> [Records provided]
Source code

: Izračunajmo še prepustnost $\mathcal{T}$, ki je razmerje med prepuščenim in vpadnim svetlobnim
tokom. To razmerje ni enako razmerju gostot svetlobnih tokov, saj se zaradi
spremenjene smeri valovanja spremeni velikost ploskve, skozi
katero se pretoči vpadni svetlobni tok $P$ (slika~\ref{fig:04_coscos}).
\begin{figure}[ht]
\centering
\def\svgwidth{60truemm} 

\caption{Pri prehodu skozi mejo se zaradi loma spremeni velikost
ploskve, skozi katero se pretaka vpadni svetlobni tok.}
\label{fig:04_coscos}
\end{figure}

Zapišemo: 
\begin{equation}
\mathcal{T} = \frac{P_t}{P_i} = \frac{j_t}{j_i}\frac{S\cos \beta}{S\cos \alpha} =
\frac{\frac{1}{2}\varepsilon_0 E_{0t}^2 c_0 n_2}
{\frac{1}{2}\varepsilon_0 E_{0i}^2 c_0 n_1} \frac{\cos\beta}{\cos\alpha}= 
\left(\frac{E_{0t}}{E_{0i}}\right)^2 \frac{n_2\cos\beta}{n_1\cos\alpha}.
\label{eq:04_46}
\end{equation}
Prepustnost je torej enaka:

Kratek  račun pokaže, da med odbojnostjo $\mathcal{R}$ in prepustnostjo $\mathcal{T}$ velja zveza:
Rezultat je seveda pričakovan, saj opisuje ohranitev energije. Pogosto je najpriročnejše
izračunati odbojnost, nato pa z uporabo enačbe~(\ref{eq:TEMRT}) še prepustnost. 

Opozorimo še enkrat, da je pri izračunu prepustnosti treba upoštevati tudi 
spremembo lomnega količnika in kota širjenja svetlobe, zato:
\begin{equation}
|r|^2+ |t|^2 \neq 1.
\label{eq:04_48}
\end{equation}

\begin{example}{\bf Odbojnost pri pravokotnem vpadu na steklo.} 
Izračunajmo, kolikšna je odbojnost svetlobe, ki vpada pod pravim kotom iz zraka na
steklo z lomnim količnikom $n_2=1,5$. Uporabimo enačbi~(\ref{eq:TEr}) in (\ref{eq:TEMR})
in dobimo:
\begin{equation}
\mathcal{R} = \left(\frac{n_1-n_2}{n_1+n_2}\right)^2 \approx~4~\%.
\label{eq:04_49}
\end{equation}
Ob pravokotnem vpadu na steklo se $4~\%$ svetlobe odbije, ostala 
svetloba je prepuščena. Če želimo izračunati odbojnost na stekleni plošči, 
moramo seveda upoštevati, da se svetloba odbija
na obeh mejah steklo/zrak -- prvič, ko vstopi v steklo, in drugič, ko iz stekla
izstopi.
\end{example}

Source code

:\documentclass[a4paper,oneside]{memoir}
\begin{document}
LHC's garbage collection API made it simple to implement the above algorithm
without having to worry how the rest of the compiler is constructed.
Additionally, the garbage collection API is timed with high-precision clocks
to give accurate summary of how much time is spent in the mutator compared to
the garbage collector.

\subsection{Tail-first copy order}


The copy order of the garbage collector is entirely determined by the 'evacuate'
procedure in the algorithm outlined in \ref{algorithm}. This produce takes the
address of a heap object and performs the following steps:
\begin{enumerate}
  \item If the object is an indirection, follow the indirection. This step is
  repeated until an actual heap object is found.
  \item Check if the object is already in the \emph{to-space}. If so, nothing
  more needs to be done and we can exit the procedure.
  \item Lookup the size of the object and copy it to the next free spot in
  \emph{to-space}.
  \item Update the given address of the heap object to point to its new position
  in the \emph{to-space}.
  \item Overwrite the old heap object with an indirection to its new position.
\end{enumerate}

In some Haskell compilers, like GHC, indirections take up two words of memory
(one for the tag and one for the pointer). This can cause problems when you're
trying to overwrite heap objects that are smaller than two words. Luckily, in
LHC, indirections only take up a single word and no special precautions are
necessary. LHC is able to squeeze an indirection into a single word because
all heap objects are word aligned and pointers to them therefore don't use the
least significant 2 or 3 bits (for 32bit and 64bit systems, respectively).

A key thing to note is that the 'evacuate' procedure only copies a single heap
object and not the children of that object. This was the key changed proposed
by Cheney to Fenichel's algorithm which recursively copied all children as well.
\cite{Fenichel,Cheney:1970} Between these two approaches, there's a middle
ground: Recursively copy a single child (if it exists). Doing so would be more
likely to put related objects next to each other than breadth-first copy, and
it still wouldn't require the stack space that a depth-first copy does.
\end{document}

> [Task details] This exercise calls for every record to be restated word for word.

> [Answer space]
Source code

: Izračunajmo še prepustnost $\mathcal{T}$, ki je razmerje med prepuščenim in vpadnim svetlobnim
tokom. To razmerje ni enako razmerju gostot svetlobnih tokov, saj se zaradi
spremenjene smeri valovanja spremeni velikost ploskve, skozi
katero se pretoči vpadni svetlobni tok $P$ (slika~\ref{fig:04_coscos}).
\begin{figure}[ht]
\centering
\def\svgwidth{60truemm} 

\caption{Pri prehodu skozi mejo se zaradi loma spremeni velikost
ploskve, skozi katero se pretaka vpadni svetlobni tok.}
\label{fig:04_coscos}
\end{figure}

Zapišemo: 
\begin{equation}
\mathcal{T} = \frac{P_t}{P_i} = \frac{j_t}{j_i}\frac{S\cos \beta}{S\cos \alpha} =
\frac{\frac{1}{2}\varepsilon_0 E_{0t}^2 c_0 n_2}
{\frac{1}{2}\varepsilon_0 E_{0i}^2 c_0 n_1} \frac{\cos\beta}{\cos\alpha}= 
\left(\frac{E_{0t}}{E_{0i}}\right)^2 \frac{n_2\cos\beta}{n_1\cos\alpha}.
\label{eq:04_46}
\end{equation}
Prepustnost je torej enaka:

Kratek  račun pokaže, da med odbojnostjo $\mathcal{R}$ in prepustnostjo $\mathcal{T}$ velja zveza:
Rezultat je seveda pričakovan, saj opisuje ohranitev energije. Pogosto je najpriročnejše
izračunati odbojnost, nato pa z uporabo enačbe~(\ref{eq:TEMRT}) še prepustnost. 

Opozorimo še enkrat, da je pri izračunu prepustnosti treba upoštevati tudi 
spremembo lomnega količnika in kota širjenja svetlobe, zato:
\begin{equation}
|r|^2+ |t|^2 \neq 1.
\label{eq:04_48}
\end{equation}

\begin{example}{\bf Odbojnost pri pravokotnem vpadu na steklo.} 
Izračunajmo, kolikšna je odbojnost svetlobe, ki vpada pod pravim kotom iz zraka na
steklo z lomnim količnikom $n_2=1,5$. Uporabimo enačbi~(\ref{eq:TEr}) in (\ref{eq:TEMR})
in dobimo:
\begin{equation}
\mathcal{R} = \left(\frac{n_1-n_2}{n_1+n_2}\right)^2 \approx~4~\%.
\label{eq:04_49}
\end{equation}
Ob pravokotnem vpadu na steklo se $4~\%$ svetlobe odbije, ostala 
svetloba je prepuščena. Če želimo izračunati odbojnost na stekleni plošči, 
moramo seveda upoštevati, da se svetloba odbija
na obeh mejah steklo/zrak -- prvič, ko vstopi v steklo, in drugič, ko iz stekla
izstopi.
\end{example}

Source code

:\documentclass[a4paper,oneside]{memoir}
\begin{document}
LHC's garbage collection API made it simple to implement the above algorithm
without having to worry how the rest of the compiler is constructed.
Additionally, the garbage collection API is timed with high-precision clocks
to give accurate summary of how much time is spent in the mutator compared to
the garbage collector.

\subsection{Tail-first copy order}


The copy order of the garbage collector is entirely determined by the 'evacuate'
procedure in the algorithm outlined in \ref{algorithm}. This produce takes the
address of a heap object and performs the following steps:
\begin{enumerate}
  \item If the object is an indirection, follow the indirection. This step is
  repeated until an actual heap object is found.
  \item Check if the object is already in the \emph{to-space}. If so, nothing
  more needs to be done and we can exit the procedure.
  \item Lookup the size of the object and copy it to the next free spot in
  \emph{to-space}.
  \item Update the given address of the heap object to point to its new position
  in the \emph{to-space}.
  \item Overwrite the old heap object with an indirection to its new position.
\end{enumerate}

In some Haskell compilers, like GHC, indirections take up two words of memory
(one for the tag and one for the pointer). This can cause problems when you're
trying to overwrite heap objects that are smaller than two words. Luckily, in
LHC, indirections only take up a single word and no special precautions are
necessary. LHC is able to squeeze an indirection into a single word because
all heap objects are word aligned and pointers to them therefore don't use the
least significant 2 or 3 bits (for 32bit and 64bit systems, respectively).

A key thing to note is that the 'evacuate' procedure only copies a single heap
object and not the children of that object. This was the key changed proposed
by Cheney to Fenichel's algorithm which recursively copied all children as well.
\cite{Fenichel,Cheney:1970} Between these two approaches, there's a middle
ground: Recursively copy a single child (if it exists). Doing so would be more
likely to put related objects next to each other than breadth-first copy, and
it still wouldn't require the stack space that a depth-first copy does.
\end{document}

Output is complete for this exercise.